▶ THE DATA:

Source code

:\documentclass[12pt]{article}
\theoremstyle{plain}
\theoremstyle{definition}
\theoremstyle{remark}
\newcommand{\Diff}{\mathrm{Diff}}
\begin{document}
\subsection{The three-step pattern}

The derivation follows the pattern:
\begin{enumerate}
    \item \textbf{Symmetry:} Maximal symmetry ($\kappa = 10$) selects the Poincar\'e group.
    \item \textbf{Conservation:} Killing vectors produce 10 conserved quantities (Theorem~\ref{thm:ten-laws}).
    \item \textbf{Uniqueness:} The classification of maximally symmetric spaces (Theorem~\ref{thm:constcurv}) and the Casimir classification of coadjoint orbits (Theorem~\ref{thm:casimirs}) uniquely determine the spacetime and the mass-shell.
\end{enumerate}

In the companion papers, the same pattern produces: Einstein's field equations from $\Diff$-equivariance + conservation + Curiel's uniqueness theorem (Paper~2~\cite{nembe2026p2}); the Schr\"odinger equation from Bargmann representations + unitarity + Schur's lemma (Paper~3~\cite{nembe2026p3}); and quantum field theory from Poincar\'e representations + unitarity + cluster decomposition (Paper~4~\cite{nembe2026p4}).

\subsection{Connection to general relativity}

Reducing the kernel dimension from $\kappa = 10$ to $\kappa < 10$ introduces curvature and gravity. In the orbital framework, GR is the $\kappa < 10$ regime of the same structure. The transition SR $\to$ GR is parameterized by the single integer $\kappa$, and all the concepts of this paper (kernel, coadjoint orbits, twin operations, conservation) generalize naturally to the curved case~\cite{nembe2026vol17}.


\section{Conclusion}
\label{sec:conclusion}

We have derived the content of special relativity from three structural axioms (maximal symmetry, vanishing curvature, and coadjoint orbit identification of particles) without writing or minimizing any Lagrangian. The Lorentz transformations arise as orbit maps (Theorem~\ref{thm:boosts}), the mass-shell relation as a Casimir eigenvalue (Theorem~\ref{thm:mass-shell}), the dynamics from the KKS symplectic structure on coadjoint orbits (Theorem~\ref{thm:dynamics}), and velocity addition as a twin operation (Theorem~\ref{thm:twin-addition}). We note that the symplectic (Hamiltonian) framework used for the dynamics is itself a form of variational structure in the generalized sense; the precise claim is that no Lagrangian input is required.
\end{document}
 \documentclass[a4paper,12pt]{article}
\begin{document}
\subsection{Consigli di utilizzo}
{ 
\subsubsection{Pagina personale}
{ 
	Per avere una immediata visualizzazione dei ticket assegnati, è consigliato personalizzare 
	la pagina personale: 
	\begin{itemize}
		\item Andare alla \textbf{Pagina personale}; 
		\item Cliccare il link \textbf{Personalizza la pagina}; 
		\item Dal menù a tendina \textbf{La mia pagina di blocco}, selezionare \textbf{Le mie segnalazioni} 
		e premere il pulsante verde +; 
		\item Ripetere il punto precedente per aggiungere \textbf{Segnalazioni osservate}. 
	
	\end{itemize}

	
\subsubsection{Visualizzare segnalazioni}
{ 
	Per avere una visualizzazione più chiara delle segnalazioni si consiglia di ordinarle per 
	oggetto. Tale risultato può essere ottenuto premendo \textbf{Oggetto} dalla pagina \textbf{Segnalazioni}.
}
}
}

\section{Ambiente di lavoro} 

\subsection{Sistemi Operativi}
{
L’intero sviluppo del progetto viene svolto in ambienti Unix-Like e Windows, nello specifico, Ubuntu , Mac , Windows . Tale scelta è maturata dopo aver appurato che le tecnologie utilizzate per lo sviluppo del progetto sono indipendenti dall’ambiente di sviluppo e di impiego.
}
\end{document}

▶ ASSIGNED TASK:
The listing must be repeated in full, with nothing altered.

▶ WORKED SOLUTION:
Source code

:\documentclass[12pt]{article}
\theoremstyle{plain}
\theoremstyle{definition}
\theoremstyle{remark}
\newcommand{\Diff}{\mathrm{Diff}}
\begin{document}
\subsection{The three-step pattern}

The derivation follows the pattern:
\begin{enumerate}
    \item \textbf{Symmetry:} Maximal symmetry ($\kappa = 10$) selects the Poincar\'e group.
    \item \textbf{Conservation:} Killing vectors produce 10 conserved quantities (Theorem~\ref{thm:ten-laws}).
    \item \textbf{Uniqueness:} The classification of maximally symmetric spaces (Theorem~\ref{thm:constcurv}) and the Casimir classification of coadjoint orbits (Theorem~\ref{thm:casimirs}) uniquely determine the spacetime and the mass-shell.
\end{enumerate}

In the companion papers, the same pattern produces: Einstein's field equations from $\Diff$-equivariance + conservation + Curiel's uniqueness theorem (Paper~2~\cite{nembe2026p2}); the Schr\"odinger equation from Bargmann representations + unitarity + Schur's lemma (Paper~3~\cite{nembe2026p3}); and quantum field theory from Poincar\'e representations + unitarity + cluster decomposition (Paper~4~\cite{nembe2026p4}).

\subsection{Connection to general relativity}

Reducing the kernel dimension from $\kappa = 10$ to $\kappa < 10$ introduces curvature and gravity. In the orbital framework, GR is the $\kappa < 10$ regime of the same structure. The transition SR $\to$ GR is parameterized by the single integer $\kappa$, and all the concepts of this paper (kernel, coadjoint orbits, twin operations, conservation) generalize naturally to the curved case~\cite{nembe2026vol17}.


\section{Conclusion}
\label{sec:conclusion}

We have derived the content of special relativity from three structural axioms (maximal symmetry, vanishing curvature, and coadjoint orbit identification of particles) without writing or minimizing any Lagrangian. The Lorentz transformations arise as orbit maps (Theorem~\ref{thm:boosts}), the mass-shell relation as a Casimir eigenvalue (Theorem~\ref{thm:mass-shell}), the dynamics from the KKS symplectic structure on coadjoint orbits (Theorem~\ref{thm:dynamics}), and velocity addition as a twin operation (Theorem~\ref{thm:twin-addition}). We note that the symplectic (Hamiltonian) framework used for the dynamics is itself a form of variational structure in the generalized sense; the precise claim is that no Lagrangian input is required.
\end{document}
 \documentclass[a4paper,12pt]{article}
\begin{document}
\subsection{Consigli di utilizzo}
{ 
\subsubsection{Pagina personale}
{ 
	Per avere una immediata visualizzazione dei ticket assegnati, è consigliato personalizzare 
	la pagina personale: 
	\begin{itemize}
		\item Andare alla \textbf{Pagina personale}; 
		\item Cliccare il link \textbf{Personalizza la pagina}; 
		\item Dal menù a tendina \textbf{La mia pagina di blocco}, selezionare \textbf{Le mie segnalazioni} 
		e premere il pulsante verde +; 
		\item Ripetere il punto precedente per aggiungere \textbf{Segnalazioni osservate}. 
	
	\end{itemize}

	
\subsubsection{Visualizzare segnalazioni}
{ 
	Per avere una visualizzazione più chiara delle segnalazioni si consiglia di ordinarle per 
	oggetto. Tale risultato può essere ottenuto premendo \textbf{Oggetto} dalla pagina \textbf{Segnalazioni}.
}
}
}

\section{Ambiente di lavoro} 

\subsection{Sistemi Operativi}
{
L’intero sviluppo del progetto viene svolto in ambienti Unix-Like e Windows, nello specifico, Ubuntu , Mac , Windows . Tale scelta è maturata dopo aver appurato che le tecnologie utilizzate per lo sviluppo del progetto sono indipendenti dall’ambiente di sviluppo e di impiego.
}
\end{document}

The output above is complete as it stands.